The difficulty for a modeller is that this vision is both real and hard to quantify. If it materialises, today's projections may prove conservative. If it takes longer than hoped, the model may overstate how quickly ambition turns into cash flow.

What This Exercise Taught Me About AI Modelling

The clearest lesson is that AI can create a sophisticated first draft, but it cannot replace judgement. Claude was genuinely useful — it provided structure, segmental logic and a working set of assumptions. But the real modelling work began after the output appeared: deciding whether the segments are correctly defined, whether the drivers are commercially sensible, whether the capex is realistic, and whether the valuation is supported by the economics.

AI accelerates the mechanics. It does not remove the need for scepticism.

Conclusion

SpaceX is exactly the kind of company that makes modelling both exciting and dangerous. The story is extraordinary, the addressable markets are huge, and the pace of execution has already surprised many. But a powerful story can also make a model too easy to believe.

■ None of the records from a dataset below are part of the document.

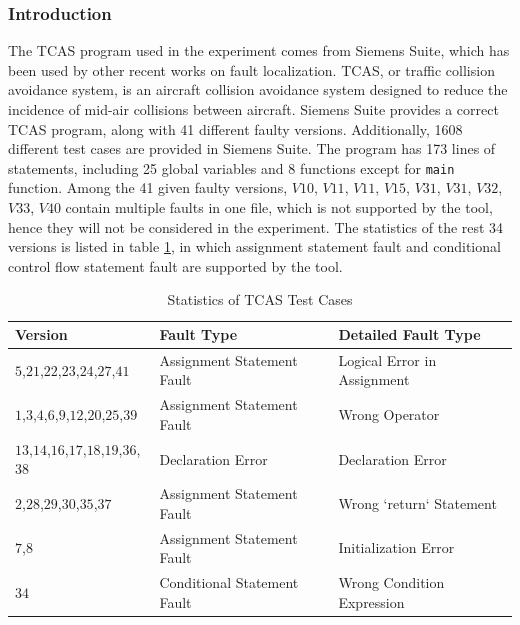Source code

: \subsubsection{Introduction}
The TCAS program used in the experiment comes from Siemens Suite, which has been used by other recent works on fault localization\cite{EotEoDaCBTAC,ESoaRTST}.
TCAS, or traffic collision avoidance system, is an aircraft collision avoidance system designed to reduce the incidence of mid-air collisions between aircraft\cite{TCAS}.
Siemens Suite provides a correct TCAS program, along with 41 different faulty versions. Additionally, 1608 different test cases are provided in Siemens Suite.
The program has 173 lines of statements, including 25 global variables and 8 functions except for \lstinline|main| function.
Among the 41 given faulty versions, $V10$, $V11$, $V11$, $V15$, $V31$, $V31$, $V32$, $V33$, $V40$ contain multiple faults in one file, which is not supported by the tool, hence they will not be considered in the experiment.
The statistics of the rest 34 versions is listed in table \ref{table:SoTCASTC}, in which assignment statement fault and conditional control flow statement fault are supported by the tool.

\begin{table}
\small
\center
\caption{Statistics of TCAS Test Cases}
\label{table:SoTCASTC}
\begin{tabular}{lll}
\hline
Version                                 & Fault Type                  & Detailed Fault Type         \\
\hline
$5$,$21$,$22$,$23$,$24$,$27$,$41$       & Assignment Statement Fault  & Logical Error in Assignment \\
$1$,$3$,$4$,$6$,$9$,$12$,$20$,$25$,$39$ & Assignment Statement Fault  & Wrong Operator              \\
$13$,$14$,$16$,$17$,$18$,$19$,$36$,$38$ & Declaration Error           & Declaration Error           \\
$2$,$28$,$29$,$30$,$35$,$37$            & Assignment Statement Fault  & Wrong `return` Statement    \\
$7$,$8$                                 & Assignment Statement Fault  & Initialization Error        \\
$34$                                    & Conditional Statement Fault & Wrong Condition Expression  \\
\hline
\end{tabular}
\end{table}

My revised model is more conservative than Claude's, especially on revenue growth and capex, and even so the business scales meaningfully by 2030. The question was never whether SpaceX can become much larger. It is whether the current price already assumes too much of that future.

Strip out the optionality and the core business — broadband and launch — does not come close to justifying roughly $1.75 trillion on any assumptions. Working back from that price, you have to believe one of two things: that the AI segment becomes a second Connectivity, earning at something like Starlink's scale within a few years, or that the space travel vision is real enough to carry a valuation no current cash flow can support.

Neither is impossible; neither is something a model can prove today. And that is the honest end of the exercise — at this price you are not buying the business in the model, you are buying everything the model cannot yet capture. Whether that is a bet worth making is no longer a modelling question. It is a question of conviction.

That, ultimately, is the value of the modeller's lens: it does not kill the story, it tests how much of the story is already in the price.